Yes, so let me answer the first in part. I think what you need to see is employment. That’s what you need to see because employment, in our opinion, will drive household formation.

But if you look at the other factors, okay, we’ve been destroying more homes than we build in the last several years. We’ve added 10 million Americans. We’re going to add 3 million Americans every year for the next 10 years, that’s 30 million Americans who need 13 million in drawings or something like that.

Household formation has been half what it normally is, and most economists tell you that’s going to come back with job creation. And the so-called shadow inventory is coming down, not going up.

So for all the chatter about it, it is very high. Rental in half the markets in America is not cheaper to rent than to buy — it’s cheaper to buy than to rent. Housing is an all-time affordability and my guess is, is that mortgage underwriting will loosen, not tighten.

So if we put all of those things together, you’re going to have a turn at one point. Look, I don’t know if it’s 3 months, 6 months, 9 months. But it’s getting closer.

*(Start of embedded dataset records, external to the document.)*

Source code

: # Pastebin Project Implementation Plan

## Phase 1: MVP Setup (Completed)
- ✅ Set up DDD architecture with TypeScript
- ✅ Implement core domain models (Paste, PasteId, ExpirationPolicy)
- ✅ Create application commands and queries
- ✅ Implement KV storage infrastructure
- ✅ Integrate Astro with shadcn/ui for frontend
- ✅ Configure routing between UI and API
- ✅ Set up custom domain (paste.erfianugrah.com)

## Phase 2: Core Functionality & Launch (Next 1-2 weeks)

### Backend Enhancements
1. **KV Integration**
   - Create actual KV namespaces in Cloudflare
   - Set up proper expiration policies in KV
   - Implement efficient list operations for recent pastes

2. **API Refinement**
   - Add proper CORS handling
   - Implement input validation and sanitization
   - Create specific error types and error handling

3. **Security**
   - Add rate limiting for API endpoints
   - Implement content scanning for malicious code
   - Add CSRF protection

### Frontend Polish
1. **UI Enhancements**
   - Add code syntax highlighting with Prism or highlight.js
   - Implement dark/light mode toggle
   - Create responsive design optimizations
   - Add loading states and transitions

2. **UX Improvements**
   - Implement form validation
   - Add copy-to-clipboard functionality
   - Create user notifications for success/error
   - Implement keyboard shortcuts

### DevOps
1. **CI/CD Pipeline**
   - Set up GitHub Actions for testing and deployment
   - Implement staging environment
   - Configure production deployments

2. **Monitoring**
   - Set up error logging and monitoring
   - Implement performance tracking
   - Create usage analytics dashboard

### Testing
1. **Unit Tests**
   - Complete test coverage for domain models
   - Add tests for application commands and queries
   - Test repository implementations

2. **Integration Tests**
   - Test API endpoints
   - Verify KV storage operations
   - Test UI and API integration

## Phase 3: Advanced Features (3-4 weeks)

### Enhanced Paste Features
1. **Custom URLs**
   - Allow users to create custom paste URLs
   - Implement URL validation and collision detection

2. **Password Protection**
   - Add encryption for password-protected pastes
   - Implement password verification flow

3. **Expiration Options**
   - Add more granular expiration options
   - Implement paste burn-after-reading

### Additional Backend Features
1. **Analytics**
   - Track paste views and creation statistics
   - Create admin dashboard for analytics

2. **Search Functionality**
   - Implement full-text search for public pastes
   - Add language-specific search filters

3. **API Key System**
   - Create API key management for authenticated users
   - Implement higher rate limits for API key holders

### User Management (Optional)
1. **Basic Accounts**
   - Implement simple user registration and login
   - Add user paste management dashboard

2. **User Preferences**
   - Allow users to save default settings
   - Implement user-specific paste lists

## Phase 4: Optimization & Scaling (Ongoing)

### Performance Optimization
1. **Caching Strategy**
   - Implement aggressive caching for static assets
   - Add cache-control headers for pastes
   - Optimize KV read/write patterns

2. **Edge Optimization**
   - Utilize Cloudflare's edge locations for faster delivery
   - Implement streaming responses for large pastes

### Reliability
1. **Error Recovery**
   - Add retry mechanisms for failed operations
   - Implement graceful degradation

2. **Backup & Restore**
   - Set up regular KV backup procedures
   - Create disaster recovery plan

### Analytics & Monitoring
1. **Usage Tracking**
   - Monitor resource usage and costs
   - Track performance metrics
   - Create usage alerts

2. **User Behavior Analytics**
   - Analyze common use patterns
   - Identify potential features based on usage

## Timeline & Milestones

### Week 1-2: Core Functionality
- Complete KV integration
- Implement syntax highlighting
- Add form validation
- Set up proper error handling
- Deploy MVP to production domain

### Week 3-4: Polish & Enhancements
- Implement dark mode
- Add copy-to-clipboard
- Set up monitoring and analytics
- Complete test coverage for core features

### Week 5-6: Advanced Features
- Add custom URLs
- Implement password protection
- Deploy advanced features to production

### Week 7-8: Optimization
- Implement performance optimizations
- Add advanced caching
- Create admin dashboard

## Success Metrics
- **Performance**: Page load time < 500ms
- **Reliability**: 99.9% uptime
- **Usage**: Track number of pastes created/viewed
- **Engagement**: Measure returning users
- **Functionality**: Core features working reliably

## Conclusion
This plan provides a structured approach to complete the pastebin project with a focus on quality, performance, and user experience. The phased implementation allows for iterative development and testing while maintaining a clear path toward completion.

PS: Having read it twice, this was a feisty conference call. You just have to feel sorry for the analysts. Let me add a couple of extras, here is a good one after a nonsense question,

As I said, we’re not macroeconomists, okay? If you want to know about that you should seek that out yourself.

On media looking for an angle,

By the way, I just got a note that one of the newspapers out there thinks that we haven’t done a full disclosure on Europe. The reason we didn’t add our European business, it’s pretty much like it was last quarter, not much has changed, so if anyone’s interested.

On Basel confusion,

Let me answer your confusion here a second, okay? We’re running Basel I, Basel II, Basel 2.5 and Basel III. Remember, the European banks early on in effect of Basel 2.5. So they just have to go from 2.5 to 3, where the American banks had to go from 1 to 3.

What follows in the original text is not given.